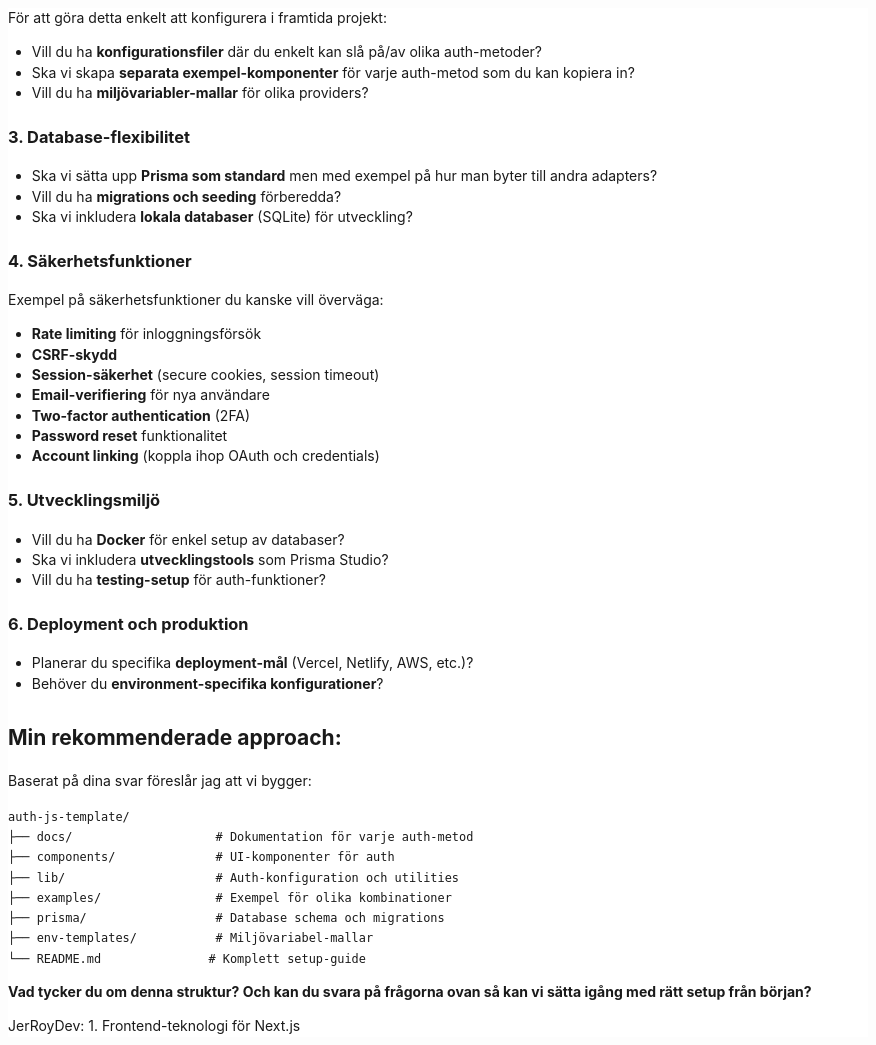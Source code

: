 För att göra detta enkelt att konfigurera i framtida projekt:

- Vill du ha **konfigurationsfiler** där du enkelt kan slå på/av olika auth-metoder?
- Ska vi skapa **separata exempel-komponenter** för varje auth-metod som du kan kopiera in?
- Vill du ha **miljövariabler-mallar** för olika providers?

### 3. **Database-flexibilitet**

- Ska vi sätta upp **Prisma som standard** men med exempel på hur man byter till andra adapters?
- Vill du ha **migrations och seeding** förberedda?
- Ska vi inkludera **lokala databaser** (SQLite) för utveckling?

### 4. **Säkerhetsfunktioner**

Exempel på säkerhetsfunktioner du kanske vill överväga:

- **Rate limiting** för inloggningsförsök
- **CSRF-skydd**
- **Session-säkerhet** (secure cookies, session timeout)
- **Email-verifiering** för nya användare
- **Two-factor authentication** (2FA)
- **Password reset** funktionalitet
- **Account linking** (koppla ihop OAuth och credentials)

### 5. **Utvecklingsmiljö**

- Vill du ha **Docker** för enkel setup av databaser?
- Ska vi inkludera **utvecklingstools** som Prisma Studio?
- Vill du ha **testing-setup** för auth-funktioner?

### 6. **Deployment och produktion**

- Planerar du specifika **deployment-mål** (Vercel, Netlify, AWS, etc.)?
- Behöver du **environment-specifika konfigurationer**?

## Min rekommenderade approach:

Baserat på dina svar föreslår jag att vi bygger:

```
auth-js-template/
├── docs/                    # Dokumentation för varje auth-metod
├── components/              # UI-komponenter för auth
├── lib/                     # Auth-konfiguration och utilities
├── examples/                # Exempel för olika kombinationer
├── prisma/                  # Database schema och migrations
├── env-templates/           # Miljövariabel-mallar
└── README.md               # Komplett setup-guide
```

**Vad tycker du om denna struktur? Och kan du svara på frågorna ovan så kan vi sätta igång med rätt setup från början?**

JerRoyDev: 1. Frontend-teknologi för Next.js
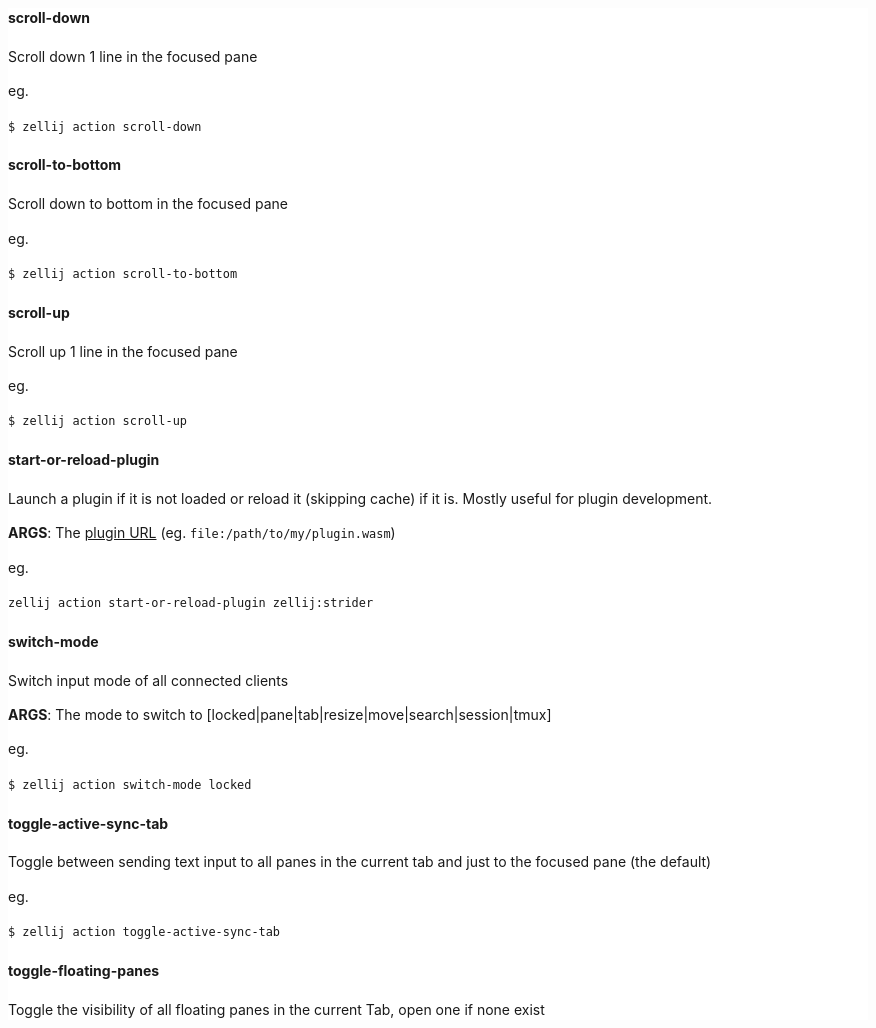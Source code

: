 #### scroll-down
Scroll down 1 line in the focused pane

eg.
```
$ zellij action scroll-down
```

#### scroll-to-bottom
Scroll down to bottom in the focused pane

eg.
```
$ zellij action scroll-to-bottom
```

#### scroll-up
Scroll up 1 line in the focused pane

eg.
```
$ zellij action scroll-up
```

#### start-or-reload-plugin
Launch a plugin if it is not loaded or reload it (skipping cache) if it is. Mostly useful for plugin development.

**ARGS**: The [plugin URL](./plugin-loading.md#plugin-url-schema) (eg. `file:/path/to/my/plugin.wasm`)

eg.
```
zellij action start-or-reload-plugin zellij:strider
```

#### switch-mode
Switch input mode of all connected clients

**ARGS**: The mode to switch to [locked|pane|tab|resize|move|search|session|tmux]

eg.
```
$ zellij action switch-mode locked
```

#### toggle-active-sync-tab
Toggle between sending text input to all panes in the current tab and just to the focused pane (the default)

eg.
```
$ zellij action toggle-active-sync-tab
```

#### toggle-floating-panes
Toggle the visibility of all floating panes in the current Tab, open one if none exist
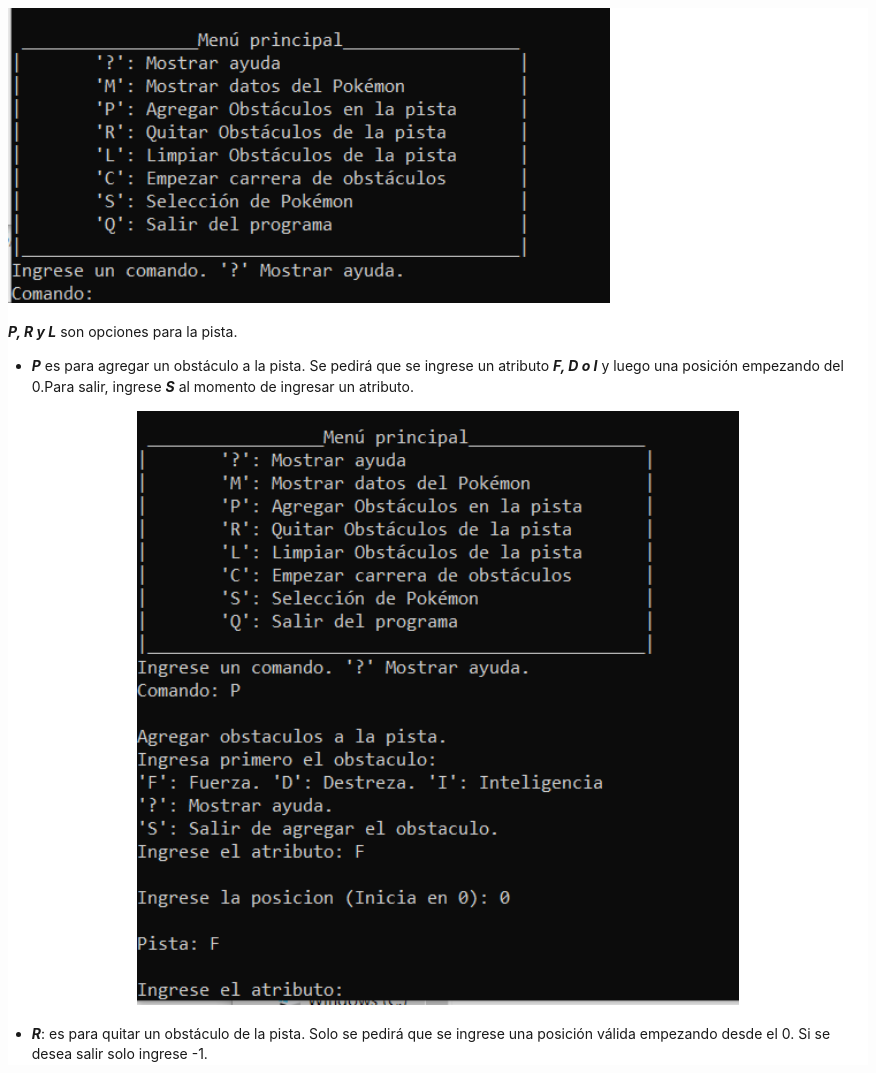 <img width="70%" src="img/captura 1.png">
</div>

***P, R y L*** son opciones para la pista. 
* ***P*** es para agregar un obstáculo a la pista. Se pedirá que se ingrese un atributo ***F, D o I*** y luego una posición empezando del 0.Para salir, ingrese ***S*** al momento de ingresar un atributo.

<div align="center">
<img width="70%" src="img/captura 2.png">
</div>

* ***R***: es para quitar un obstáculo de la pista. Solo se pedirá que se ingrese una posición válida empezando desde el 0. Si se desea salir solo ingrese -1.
——
> Work item
In the entries above, please find the line with "- **Session-säkerhet** (secure" and the line with "- Planerar du", then write out exactly those two lines and every line between them, and nothing more.

> Task result
- **Session-säkerhet** (secure cookies, session timeout)
- **Email-verifiering** för nya användare
- **Two-factor authentication** (2FA)
- **Password reset** funktionalitet
- **Account linking** (koppla ihop OAuth och credentials)

### 5. **Utvecklingsmiljö**

- Vill du ha **Docker** för enkel setup av databaser?
- Ska vi inkludera **utvecklingstools** som Prisma Studio?
- Vill du ha **testing-setup** för auth-funktioner?

### 6. **Deployment och produktion**

- Planerar du specifika **deployment-mål** (Vercel, Netlify, AWS, etc.)?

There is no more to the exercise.